Your task => Below is a listing. Copy each line of it that holds the word "documentclass".
▼
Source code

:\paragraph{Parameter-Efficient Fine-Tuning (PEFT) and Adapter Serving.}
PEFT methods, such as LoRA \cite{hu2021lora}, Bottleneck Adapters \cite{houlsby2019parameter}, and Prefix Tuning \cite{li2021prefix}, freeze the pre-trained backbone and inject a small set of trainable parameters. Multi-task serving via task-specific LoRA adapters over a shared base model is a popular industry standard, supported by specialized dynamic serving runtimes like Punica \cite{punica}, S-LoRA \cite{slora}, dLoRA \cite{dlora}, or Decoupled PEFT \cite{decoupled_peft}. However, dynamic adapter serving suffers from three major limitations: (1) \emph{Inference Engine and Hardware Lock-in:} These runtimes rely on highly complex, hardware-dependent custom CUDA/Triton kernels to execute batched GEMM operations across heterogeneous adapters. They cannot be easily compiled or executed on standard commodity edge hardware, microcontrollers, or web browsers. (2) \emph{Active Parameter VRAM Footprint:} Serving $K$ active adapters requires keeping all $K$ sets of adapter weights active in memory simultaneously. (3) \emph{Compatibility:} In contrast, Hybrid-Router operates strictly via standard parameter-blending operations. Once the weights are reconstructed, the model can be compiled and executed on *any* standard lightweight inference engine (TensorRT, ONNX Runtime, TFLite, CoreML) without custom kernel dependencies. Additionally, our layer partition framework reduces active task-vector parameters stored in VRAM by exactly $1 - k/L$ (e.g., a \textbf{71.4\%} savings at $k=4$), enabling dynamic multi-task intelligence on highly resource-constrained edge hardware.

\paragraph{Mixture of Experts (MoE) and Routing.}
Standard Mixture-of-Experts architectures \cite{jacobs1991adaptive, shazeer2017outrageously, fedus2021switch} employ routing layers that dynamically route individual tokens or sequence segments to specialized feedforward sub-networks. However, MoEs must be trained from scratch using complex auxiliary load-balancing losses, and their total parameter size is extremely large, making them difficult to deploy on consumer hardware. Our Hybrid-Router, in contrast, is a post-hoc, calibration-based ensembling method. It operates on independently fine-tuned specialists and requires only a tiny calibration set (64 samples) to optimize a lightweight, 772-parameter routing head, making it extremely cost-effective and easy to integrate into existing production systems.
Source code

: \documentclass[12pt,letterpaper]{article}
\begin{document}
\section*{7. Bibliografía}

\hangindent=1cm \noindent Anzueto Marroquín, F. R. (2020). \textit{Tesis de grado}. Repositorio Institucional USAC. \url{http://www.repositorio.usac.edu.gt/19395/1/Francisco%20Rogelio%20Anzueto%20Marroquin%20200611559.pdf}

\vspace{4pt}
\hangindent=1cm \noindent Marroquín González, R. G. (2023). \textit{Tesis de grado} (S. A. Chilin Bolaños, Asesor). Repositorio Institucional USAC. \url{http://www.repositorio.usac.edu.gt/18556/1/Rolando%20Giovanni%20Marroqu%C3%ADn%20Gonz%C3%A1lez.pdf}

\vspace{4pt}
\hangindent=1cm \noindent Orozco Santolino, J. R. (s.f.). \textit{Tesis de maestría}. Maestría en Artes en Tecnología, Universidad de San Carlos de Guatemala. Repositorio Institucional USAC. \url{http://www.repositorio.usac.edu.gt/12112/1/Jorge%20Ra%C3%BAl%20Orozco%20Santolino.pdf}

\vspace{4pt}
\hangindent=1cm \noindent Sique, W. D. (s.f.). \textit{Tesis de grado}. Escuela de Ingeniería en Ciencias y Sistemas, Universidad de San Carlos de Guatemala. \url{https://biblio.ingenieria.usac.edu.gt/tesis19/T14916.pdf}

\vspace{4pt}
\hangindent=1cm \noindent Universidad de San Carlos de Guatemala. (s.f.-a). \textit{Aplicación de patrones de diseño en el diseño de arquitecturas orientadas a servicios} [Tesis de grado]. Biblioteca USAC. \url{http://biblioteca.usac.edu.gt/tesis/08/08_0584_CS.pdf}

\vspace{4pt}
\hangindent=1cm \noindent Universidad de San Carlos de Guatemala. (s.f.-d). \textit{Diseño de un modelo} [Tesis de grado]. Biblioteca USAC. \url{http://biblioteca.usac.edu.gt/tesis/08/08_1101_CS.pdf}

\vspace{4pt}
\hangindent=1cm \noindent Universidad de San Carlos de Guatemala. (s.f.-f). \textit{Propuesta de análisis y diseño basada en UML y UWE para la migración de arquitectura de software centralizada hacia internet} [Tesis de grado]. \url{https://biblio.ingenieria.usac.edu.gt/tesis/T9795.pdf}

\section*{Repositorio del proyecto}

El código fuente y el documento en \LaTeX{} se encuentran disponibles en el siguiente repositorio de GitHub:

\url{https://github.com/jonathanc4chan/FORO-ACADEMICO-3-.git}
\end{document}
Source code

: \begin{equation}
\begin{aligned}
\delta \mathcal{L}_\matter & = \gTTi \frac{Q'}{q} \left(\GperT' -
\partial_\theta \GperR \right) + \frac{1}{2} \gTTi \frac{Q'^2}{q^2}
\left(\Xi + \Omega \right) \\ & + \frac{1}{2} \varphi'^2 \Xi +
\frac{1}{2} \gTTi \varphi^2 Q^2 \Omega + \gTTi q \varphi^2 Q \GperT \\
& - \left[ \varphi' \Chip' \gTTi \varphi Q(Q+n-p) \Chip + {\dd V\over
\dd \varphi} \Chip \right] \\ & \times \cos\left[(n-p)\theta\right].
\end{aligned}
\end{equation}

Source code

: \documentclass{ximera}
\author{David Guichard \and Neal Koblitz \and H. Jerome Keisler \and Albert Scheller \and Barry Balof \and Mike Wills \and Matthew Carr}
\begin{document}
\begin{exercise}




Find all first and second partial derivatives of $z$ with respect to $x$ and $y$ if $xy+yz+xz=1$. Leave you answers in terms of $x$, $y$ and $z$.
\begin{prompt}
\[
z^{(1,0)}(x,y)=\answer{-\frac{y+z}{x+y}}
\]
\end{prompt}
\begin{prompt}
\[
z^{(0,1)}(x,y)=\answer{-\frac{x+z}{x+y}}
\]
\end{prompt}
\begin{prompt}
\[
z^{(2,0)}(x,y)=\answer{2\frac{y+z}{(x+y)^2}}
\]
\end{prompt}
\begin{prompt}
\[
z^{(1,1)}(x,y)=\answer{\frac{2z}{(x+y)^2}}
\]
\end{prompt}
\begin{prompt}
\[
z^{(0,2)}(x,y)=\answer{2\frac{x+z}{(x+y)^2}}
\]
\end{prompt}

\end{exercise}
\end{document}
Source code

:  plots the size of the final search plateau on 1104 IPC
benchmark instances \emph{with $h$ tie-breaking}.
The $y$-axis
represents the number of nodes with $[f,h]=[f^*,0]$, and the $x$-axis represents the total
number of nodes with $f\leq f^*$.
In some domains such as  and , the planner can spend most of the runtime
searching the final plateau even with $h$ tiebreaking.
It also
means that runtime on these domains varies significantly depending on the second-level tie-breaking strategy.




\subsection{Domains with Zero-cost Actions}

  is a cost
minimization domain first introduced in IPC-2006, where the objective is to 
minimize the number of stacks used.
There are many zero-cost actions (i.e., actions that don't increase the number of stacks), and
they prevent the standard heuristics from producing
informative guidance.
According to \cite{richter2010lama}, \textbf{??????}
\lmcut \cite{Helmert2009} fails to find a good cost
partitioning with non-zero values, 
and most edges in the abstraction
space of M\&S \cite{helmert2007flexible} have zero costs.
▲
Output below =>
: \documentclass[12pt,letterpaper]{article}
: \documentclass{ximera}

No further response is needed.